(Extracted records)

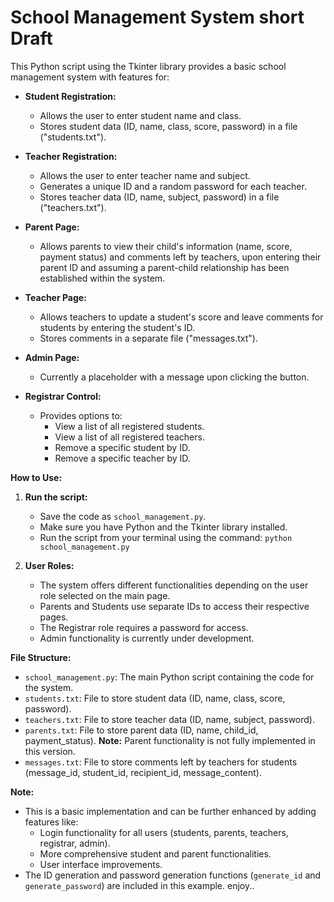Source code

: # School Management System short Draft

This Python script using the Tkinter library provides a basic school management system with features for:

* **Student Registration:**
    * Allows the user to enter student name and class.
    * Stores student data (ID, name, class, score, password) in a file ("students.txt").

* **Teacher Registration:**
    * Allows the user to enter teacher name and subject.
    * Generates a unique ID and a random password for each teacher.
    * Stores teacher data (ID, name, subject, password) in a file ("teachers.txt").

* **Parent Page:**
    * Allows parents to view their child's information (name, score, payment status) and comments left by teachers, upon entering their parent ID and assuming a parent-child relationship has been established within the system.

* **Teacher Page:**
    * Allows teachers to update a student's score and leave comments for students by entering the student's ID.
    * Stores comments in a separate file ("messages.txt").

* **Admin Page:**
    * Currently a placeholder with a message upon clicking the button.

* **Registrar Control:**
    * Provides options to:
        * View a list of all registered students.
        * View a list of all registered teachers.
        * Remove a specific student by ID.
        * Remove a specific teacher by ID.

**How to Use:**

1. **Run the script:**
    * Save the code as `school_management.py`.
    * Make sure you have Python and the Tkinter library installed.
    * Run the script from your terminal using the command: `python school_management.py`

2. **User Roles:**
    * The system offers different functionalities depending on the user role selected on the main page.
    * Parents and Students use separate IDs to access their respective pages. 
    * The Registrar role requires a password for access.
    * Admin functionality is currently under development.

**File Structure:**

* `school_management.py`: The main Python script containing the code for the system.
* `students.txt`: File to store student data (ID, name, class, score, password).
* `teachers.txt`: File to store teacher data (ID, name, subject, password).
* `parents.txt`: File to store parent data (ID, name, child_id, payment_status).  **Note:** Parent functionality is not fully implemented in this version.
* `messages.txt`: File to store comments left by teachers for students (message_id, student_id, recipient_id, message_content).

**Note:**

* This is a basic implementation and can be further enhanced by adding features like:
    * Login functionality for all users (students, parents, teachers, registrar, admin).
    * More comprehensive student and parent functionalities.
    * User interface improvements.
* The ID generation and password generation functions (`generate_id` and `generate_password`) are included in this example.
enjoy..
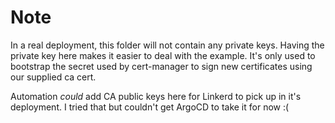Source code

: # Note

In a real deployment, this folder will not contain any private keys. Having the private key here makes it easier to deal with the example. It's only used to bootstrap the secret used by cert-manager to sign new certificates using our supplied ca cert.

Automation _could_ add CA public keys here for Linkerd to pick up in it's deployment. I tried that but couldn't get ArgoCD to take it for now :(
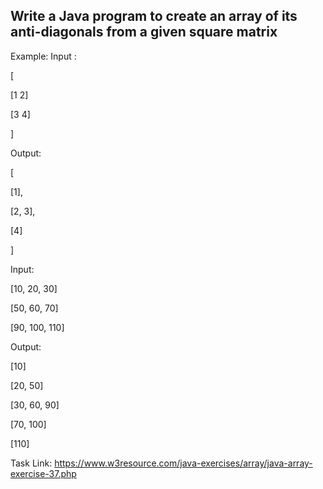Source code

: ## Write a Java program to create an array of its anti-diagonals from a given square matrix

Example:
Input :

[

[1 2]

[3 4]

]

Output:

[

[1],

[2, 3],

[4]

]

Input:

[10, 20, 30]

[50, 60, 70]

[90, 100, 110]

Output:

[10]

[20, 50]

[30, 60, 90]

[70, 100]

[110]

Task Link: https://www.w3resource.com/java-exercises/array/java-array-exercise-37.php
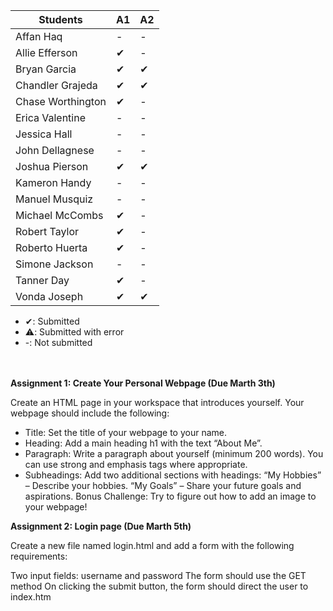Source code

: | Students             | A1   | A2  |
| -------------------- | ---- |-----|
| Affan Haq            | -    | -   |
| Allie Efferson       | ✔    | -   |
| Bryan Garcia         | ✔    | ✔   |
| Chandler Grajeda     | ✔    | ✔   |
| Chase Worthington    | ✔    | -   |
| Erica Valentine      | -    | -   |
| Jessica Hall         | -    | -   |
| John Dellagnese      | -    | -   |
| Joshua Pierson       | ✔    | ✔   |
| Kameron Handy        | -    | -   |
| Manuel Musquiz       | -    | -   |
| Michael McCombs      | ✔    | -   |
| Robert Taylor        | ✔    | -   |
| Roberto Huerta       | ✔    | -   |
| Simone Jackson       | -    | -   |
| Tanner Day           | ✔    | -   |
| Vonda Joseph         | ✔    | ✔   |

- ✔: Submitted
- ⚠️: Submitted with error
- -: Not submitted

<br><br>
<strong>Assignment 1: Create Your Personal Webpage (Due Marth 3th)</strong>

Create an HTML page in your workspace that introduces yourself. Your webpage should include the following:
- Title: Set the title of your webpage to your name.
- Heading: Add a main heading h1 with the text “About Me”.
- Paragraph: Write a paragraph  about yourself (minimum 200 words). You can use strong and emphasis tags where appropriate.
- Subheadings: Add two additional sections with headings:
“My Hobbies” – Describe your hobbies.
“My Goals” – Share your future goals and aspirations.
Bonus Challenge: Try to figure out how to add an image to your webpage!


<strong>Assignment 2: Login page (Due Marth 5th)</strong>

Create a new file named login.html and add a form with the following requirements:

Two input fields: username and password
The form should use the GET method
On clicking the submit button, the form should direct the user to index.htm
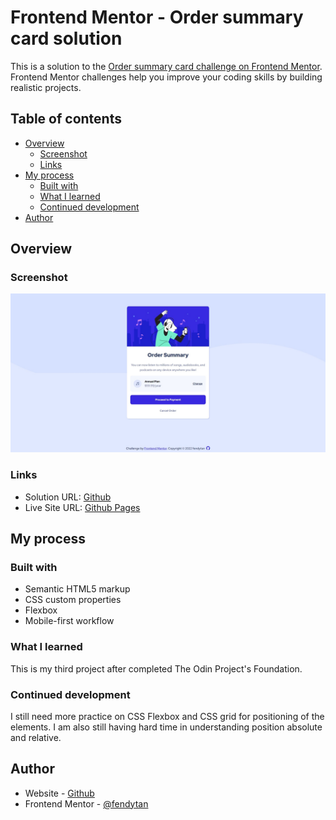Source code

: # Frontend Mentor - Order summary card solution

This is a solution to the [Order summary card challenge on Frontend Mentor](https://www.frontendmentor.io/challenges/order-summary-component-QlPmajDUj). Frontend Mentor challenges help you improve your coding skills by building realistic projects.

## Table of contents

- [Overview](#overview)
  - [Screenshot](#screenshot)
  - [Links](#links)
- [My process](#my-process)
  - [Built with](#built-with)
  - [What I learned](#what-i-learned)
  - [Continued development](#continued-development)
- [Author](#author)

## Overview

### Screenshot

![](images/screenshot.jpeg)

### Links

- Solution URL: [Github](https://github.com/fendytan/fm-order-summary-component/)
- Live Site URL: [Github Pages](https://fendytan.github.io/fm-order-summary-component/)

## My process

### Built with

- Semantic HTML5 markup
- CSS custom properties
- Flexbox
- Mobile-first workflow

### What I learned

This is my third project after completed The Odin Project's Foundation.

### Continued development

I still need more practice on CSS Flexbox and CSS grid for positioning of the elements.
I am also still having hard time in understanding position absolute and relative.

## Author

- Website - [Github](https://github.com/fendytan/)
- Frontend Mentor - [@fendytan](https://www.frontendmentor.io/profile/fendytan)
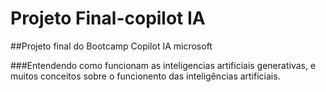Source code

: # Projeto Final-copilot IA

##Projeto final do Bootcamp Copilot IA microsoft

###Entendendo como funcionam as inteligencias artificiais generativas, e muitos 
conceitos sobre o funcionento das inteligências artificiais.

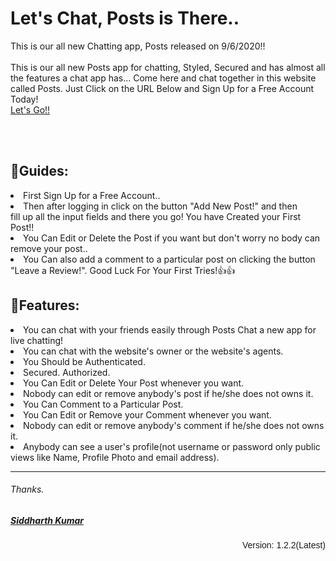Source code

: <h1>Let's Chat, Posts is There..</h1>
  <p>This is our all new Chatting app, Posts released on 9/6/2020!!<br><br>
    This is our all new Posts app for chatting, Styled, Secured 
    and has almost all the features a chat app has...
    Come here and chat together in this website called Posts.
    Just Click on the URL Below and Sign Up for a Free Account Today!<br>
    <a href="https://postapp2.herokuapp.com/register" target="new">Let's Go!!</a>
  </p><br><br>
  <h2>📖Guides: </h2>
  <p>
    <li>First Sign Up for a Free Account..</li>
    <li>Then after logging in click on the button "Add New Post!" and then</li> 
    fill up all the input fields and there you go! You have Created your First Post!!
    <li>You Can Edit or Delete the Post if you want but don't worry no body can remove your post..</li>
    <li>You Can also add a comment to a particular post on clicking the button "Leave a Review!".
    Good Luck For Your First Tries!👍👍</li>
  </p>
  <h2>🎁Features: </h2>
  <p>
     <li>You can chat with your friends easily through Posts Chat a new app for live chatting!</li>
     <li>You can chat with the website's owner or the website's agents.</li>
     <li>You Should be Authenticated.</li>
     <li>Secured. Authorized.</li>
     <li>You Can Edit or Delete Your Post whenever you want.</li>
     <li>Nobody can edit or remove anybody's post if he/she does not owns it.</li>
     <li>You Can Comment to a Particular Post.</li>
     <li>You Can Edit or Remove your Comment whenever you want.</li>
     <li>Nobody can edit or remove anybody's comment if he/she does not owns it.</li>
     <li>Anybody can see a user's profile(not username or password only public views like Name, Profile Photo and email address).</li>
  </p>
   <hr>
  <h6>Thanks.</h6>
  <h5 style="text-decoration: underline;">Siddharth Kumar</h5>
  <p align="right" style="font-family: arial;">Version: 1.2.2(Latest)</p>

How to complete this task:
For each line of the data that has the word "component", report that line.

Worked solution:
This is a solution to the [Order summary card challenge on Frontend Mentor](https://www.frontendmentor.io/challenges/order-summary-component-QlPmajDUj). Frontend Mentor challenges help you improve your coding skills by building realistic projects.
- Solution URL: [Github](https://github.com/fendytan/fm-order-summary-component/)
- Live Site URL: [Github Pages](https://fendytan.github.io/fm-order-summary-component/)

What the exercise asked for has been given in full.